_ABOUT THIS TASK_:
The full listing, word for word and free of images, is the expected result.

_STUDY MATERIAL_:
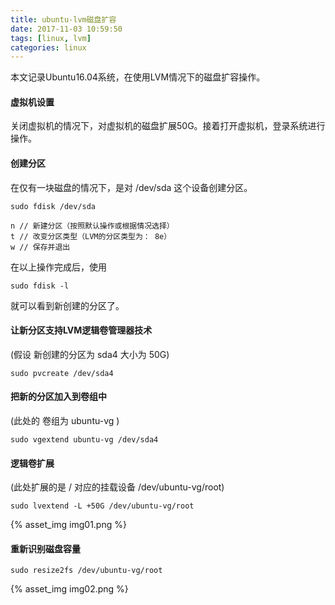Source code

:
 ```yaml
---
title: ubuntu-lvm磁盘扩容
date: 2017-11-03 10:59:50
tags: [linux, lvm]
categories: linux
---
```


本文记录Ubuntu16.04系统，在使用LVM情况下的磁盘扩容操作。

<!-- more -->

#### 虚拟机设置

关闭虚拟机的情况下，对虚拟机的磁盘扩展50G。接着打开虚拟机，登录系统进行操作。

#### 创建分区

在仅有一块磁盘的情况下，是对 /dev/sda 这个设备创建分区。
``` shell
sudo fdisk /dev/sda

n // 新建分区（按照默认操作或根据情况选择）
t // 改变分区类型（LVM的分区类型为： 8e）
w // 保存并退出

```
在以上操作完成后，使用
``` shell
sudo fdisk -l
```
就可以看到新创建的分区了。

#### 让新分区支持LVM逻辑卷管理器技术
(假设 新创建的分区为 sda4 大小为 50G)
``` shell
sudo pvcreate /dev/sda4
```

#### 把新的分区加入到卷组中
(此处的 卷组为 ubuntu-vg )
``` shell
sudo vgextend ubuntu-vg /dev/sda4
```

#### 逻辑卷扩展
(此处扩展的是 / 对应的挂载设备 /dev/ubuntu-vg/root)
``` shell
sudo lvextend -L +50G /dev/ubuntu-vg/root
```
{% asset_img img01.png %}


#### 重新识别磁盘容量
``` shell
sudo resize2fs /dev/ubuntu-vg/root
```
{% asset_img img02.png %}
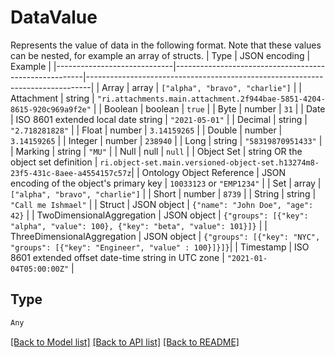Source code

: # DataValue

Represents the value of data in the following format. Note that these values can be nested, for example an array of structs.
| Type                        | JSON encoding                                         | Example                                                                       |
|-----------------------------|-------------------------------------------------------|-------------------------------------------------------------------------------|
| Array                       | array                                                 | `["alpha", "bravo", "charlie"]`                                               |
| Attachment                  | string                                                | `"ri.attachments.main.attachment.2f944bae-5851-4204-8615-920c969a9f2e"`       |
| Boolean                     | boolean                                               | `true`                                                                        |
| Byte                        | number                                                | `31`                                                                          |
| Date                        | ISO 8601 extended local date string                   | `"2021-05-01"`                                                                |
| Decimal                     | string                                                | `"2.718281828"`                                                               |
| Float                       | number                                                | `3.14159265`                                                                  |
| Double                      | number                                                | `3.14159265`                                                                  |
| Integer                     | number                                                | `238940`                                                                      |
| Long                        | string                                                | `"58319870951433"`                                                            |
| Marking                     | string                                                | `"MU"`                                                                        |
| Null                        | null                                                  | `null`                                                                        |
| Object Set                  | string OR the object set definition                   | `ri.object-set.main.versioned-object-set.h13274m8-23f5-431c-8aee-a4554157c57z`|
| Ontology Object Reference   | JSON encoding of the object's primary key             | `10033123` or `"EMP1234"`                                                     |
| Set                         | array                                                 | `["alpha", "bravo", "charlie"]`                                               |
| Short                       | number                                                | `8739`                                                                        |
| String                      | string                                                | `"Call me Ishmael"`                                                           |
| Struct                      | JSON object                                           | `{"name": "John Doe", "age": 42}`                                             |
| TwoDimensionalAggregation   | JSON object                                           | `{"groups": [{"key": "alpha", "value": 100}, {"key": "beta", "value": 101}]}` |
| ThreeDimensionalAggregation | JSON object                                           | `{"groups": [{"key": "NYC", "groups": [{"key": "Engineer", "value" : 100}]}]}`|
| Timestamp                   | ISO 8601 extended offset date-time string in UTC zone | `"2021-01-04T05:00:00Z"`                                                      |


## Type
```python
Any
```


[[Back to Model list]](../../../README.md#models-v2-link) [[Back to API list]](../../../README.md#documentation-for-api-endpoints) [[Back to README]](../../../README.md)
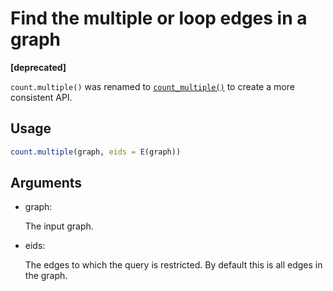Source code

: # Find the multiple or loop edges in a graph

**\[deprecated\]**

`count.multiple()` was renamed to
[`count_multiple()`](https://r.igraph.org/reference/which_multiple.md)
to create a more consistent API.

## Usage

``` r
count.multiple(graph, eids = E(graph))
```

## Arguments

- graph:

  The input graph.

- eids:

  The edges to which the query is restricted. By default this is all
  edges in the graph.
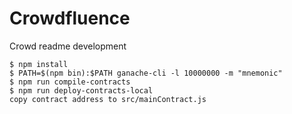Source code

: # Crowdfluence

Crowd readme development

```
$ npm install
$ PATH=$(npm bin):$PATH ganache-cli -l 10000000 -m "mnemonic"
$ npm run compile-contracts
$ npm run deploy-contracts-local
copy contract address to src/mainContract.js
```
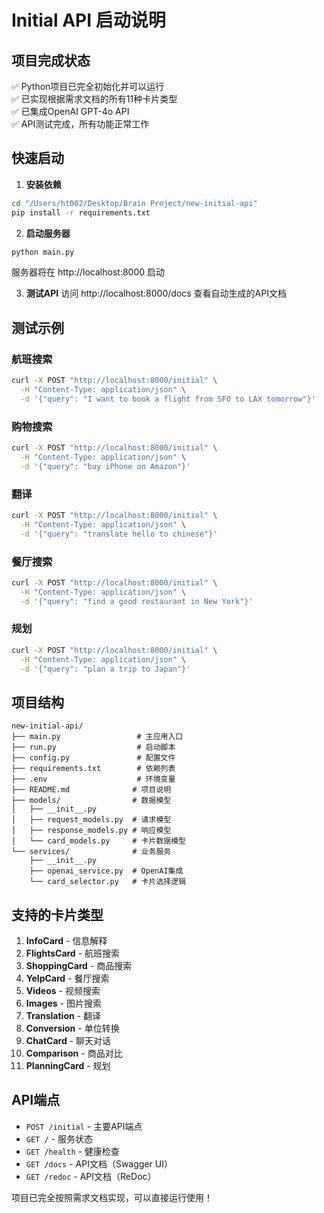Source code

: # Initial API 启动说明

## 项目完成状态
✅ Python项目已完全初始化并可以运行  
✅ 已实现根据需求文档的所有11种卡片类型  
✅ 已集成OpenAI GPT-4o API  
✅ API测试完成，所有功能正常工作  

## 快速启动

1. **安装依赖**
```bash
cd "/Users/ht002/Desktop/Brain Project/new-initial-api"
pip install -r requirements.txt
```

2. **启动服务器**
```bash
python main.py
```
服务器将在 http://localhost:8000 启动

3. **测试API**
访问 http://localhost:8000/docs 查看自动生成的API文档

## 测试示例

### 航班搜索
```bash
curl -X POST "http://localhost:8000/initial" \
  -H "Content-Type: application/json" \
  -d '{"query": "I want to book a flight from SFO to LAX tomorrow"}'
```

### 购物搜索
```bash
curl -X POST "http://localhost:8000/initial" \
  -H "Content-Type: application/json" \
  -d '{"query": "buy iPhone on Amazon"}'
```

### 翻译
```bash
curl -X POST "http://localhost:8000/initial" \
  -H "Content-Type: application/json" \
  -d '{"query": "translate hello to chinese"}'
```

### 餐厅搜索
```bash
curl -X POST "http://localhost:8000/initial" \
  -H "Content-Type: application/json" \
  -d '{"query": "find a good restaurant in New York"}'
```

### 规划
```bash
curl -X POST "http://localhost:8000/initial" \
  -H "Content-Type: application/json" \
  -d '{"query": "plan a trip to Japan"}'
```

## 项目结构
```
new-initial-api/
├── main.py                 # 主应用入口
├── run.py                  # 启动脚本
├── config.py               # 配置文件
├── requirements.txt        # 依赖列表
├── .env                    # 环境变量
├── README.md              # 项目说明
├── models/                # 数据模型
│   ├── __init__.py
│   ├── request_models.py  # 请求模型
│   ├── response_models.py # 响应模型
│   └── card_models.py     # 卡片数据模型
└── services/              # 业务服务
    ├── __init__.py
    ├── openai_service.py  # OpenAI集成
    └── card_selector.py   # 卡片选择逻辑
```

## 支持的卡片类型
1. **InfoCard** - 信息解释
2. **FlightsCard** - 航班搜索
3. **ShoppingCard** - 商品搜索
4. **YelpCard** - 餐厅搜索
5. **Videos** - 视频搜索
6. **Images** - 图片搜索
7. **Translation** - 翻译
8. **Conversion** - 单位转换
9. **ChatCard** - 聊天对话
10. **Comparison** - 商品对比
11. **PlanningCard** - 规划

## API端点
- `POST /initial` - 主要API端点
- `GET /` - 服务状态
- `GET /health` - 健康检查
- `GET /docs` - API文档（Swagger UI）
- `GET /redoc` - API文档（ReDoc）

项目已完全按照需求文档实现，可以直接运行使用！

_REPLY_:
Source code

:
 ```yaml
---
title: ubuntu-lvm磁盘扩容
date: 2017-11-03 10:59:50
tags: [linux, lvm]
categories: linux
---
```


本文记录Ubuntu16.04系统，在使用LVM情况下的磁盘扩容操作。

<!-- more -->

#### 虚拟机设置

关闭虚拟机的情况下，对虚拟机的磁盘扩展50G。接着打开虚拟机，登录系统进行操作。

#### 创建分区

在仅有一块磁盘的情况下，是对 /dev/sda 这个设备创建分区。
``` shell
sudo fdisk /dev/sda

n // 新建分区（按照默认操作或根据情况选择）
t // 改变分区类型（LVM的分区类型为： 8e）
w // 保存并退出

```
在以上操作完成后，使用
``` shell
sudo fdisk -l
```
就可以看到新创建的分区了。

#### 让新分区支持LVM逻辑卷管理器技术
(假设 新创建的分区为 sda4 大小为 50G)
``` shell
sudo pvcreate /dev/sda4
```

#### 把新的分区加入到卷组中
(此处的 卷组为 ubuntu-vg )
``` shell
sudo vgextend ubuntu-vg /dev/sda4
```

#### 逻辑卷扩展
(此处扩展的是 / 对应的挂载设备 /dev/ubuntu-vg/root)
``` shell
sudo lvextend -L +50G /dev/ubuntu-vg/root
```
{% asset_img img01.png %}


#### 重新识别磁盘容量
``` shell
sudo resize2fs /dev/ubuntu-vg/root
```
{% asset_img img02.png %}
Source code

: # DataValue

Represents the value of data in the following format. Note that these values can be nested, for example an array of structs.
| Type                        | JSON encoding                                         | Example                                                                       |
|-----------------------------|-------------------------------------------------------|-------------------------------------------------------------------------------|
| Array                       | array                                                 | `["alpha", "bravo", "charlie"]`                                               |
| Attachment                  | string                                                | `"ri.attachments.main.attachment.2f944bae-5851-4204-8615-920c969a9f2e"`       |
| Boolean                     | boolean                                               | `true`                                                                        |
| Byte                        | number                                                | `31`                                                                          |
| Date                        | ISO 8601 extended local date string                   | `"2021-05-01"`                                                                |
| Decimal                     | string                                                | `"2.718281828"`                                                               |
| Float                       | number                                                | `3.14159265`                                                                  |
| Double                      | number                                                | `3.14159265`                                                                  |
| Integer                     | number                                                | `238940`                                                                      |
| Long                        | string                                                | `"58319870951433"`                                                            |
| Marking                     | string                                                | `"MU"`                                                                        |
| Null                        | null                                                  | `null`                                                                        |
| Object Set                  | string OR the object set definition                   | `ri.object-set.main.versioned-object-set.h13274m8-23f5-431c-8aee-a4554157c57z`|
| Ontology Object Reference   | JSON encoding of the object's primary key             | `10033123` or `"EMP1234"`                                                     |
| Set                         | array                                                 | `["alpha", "bravo", "charlie"]`                                               |
| Short                       | number                                                | `8739`                                                                        |
| String                      | string                                                | `"Call me Ishmael"`                                                           |
| Struct                      | JSON object                                           | `{"name": "John Doe", "age": 42}`                                             |
| TwoDimensionalAggregation   | JSON object                                           | `{"groups": [{"key": "alpha", "value": 100}, {"key": "beta", "value": 101}]}` |
| ThreeDimensionalAggregation | JSON object                                           | `{"groups": [{"key": "NYC", "groups": [{"key": "Engineer", "value" : 100}]}]}`|
| Timestamp                   | ISO 8601 extended offset date-time string in UTC zone | `"2021-01-04T05:00:00Z"`                                                      |


## Type
```python
Any
```


[[Back to Model list]](../../../README.md#models-v2-link) [[Back to API list]](../../../README.md#documentation-for-api-endpoints) [[Back to README]](../../../README.md)
Source code

: # Find the multiple or loop edges in a graph

**\[deprecated\]**

`count.multiple()` was renamed to
[`count_multiple()`](https://r.igraph.org/reference/which_multiple.md)
to create a more consistent API.

## Usage

``` r
count.multiple(graph, eids = E(graph))
```

## Arguments

- graph:

  The input graph.

- eids:

  The edges to which the query is restricted. By default this is all
  edges in the graph.
Source code

: # Crowdfluence

Crowd readme development

```
$ npm install
$ PATH=$(npm bin):$PATH ganache-cli -l 10000000 -m "mnemonic"
$ npm run compile-contracts
$ npm run deploy-contracts-local
copy contract address to src/mainContract.js
```
Source code

: # Initial API 启动说明

## 项目完成状态
✅ Python项目已完全初始化并可以运行  
✅ 已实现根据需求文档的所有11种卡片类型  
✅ 已集成OpenAI GPT-4o API  
✅ API测试完成，所有功能正常工作  

## 快速启动

1. **安装依赖**
```bash
cd "/Users/ht002/Desktop/Brain Project/new-initial-api"
pip install -r requirements.txt
```

2. **启动服务器**
```bash
python main.py
```
服务器将在 http://localhost:8000 启动

3. **测试API**
访问 http://localhost:8000/docs 查看自动生成的API文档

## 测试示例

### 航班搜索
```bash
curl -X POST "http://localhost:8000/initial" \
  -H "Content-Type: application/json" \
  -d '{"query": "I want to book a flight from SFO to LAX tomorrow"}'
```

### 购物搜索
```bash
curl -X POST "http://localhost:8000/initial" \
  -H "Content-Type: application/json" \
  -d '{"query": "buy iPhone on Amazon"}'
```

### 翻译
```bash
curl -X POST "http://localhost:8000/initial" \
  -H "Content-Type: application/json" \
  -d '{"query": "translate hello to chinese"}'
```

### 餐厅搜索
```bash
curl -X POST "http://localhost:8000/initial" \
  -H "Content-Type: application/json" \
  -d '{"query": "find a good restaurant in New York"}'
```

### 规划
```bash
curl -X POST "http://localhost:8000/initial" \
  -H "Content-Type: application/json" \
  -d '{"query": "plan a trip to Japan"}'
```

## 项目结构
```
new-initial-api/
├── main.py                 # 主应用入口
├── run.py                  # 启动脚本
├── config.py               # 配置文件
├── requirements.txt        # 依赖列表
├── .env                    # 环境变量
├── README.md              # 项目说明
├── models/                # 数据模型
│   ├── __init__.py
│   ├── request_models.py  # 请求模型
│   ├── response_models.py # 响应模型
│   └── card_models.py     # 卡片数据模型
└── services/              # 业务服务
    ├── __init__.py
    ├── openai_service.py  # OpenAI集成
    └── card_selector.py   # 卡片选择逻辑
```

## 支持的卡片类型
1. **InfoCard** - 信息解释
2. **FlightsCard** - 航班搜索
3. **ShoppingCard** - 商品搜索
4. **YelpCard** - 餐厅搜索
5. **Videos** - 视频搜索
6. **Images** - 图片搜索
7. **Translation** - 翻译
8. **Conversion** - 单位转换
9. **ChatCard** - 聊天对话
10. **Comparison** - 商品对比
11. **PlanningCard** - 规划

## API端点
- `POST /initial` - 主要API端点
- `GET /` - 服务状态
- `GET /health` - 健康检查
- `GET /docs` - API文档（Swagger UI）
- `GET /redoc` - API文档（ReDoc）

项目已完全按照需求文档实现，可以直接运行使用！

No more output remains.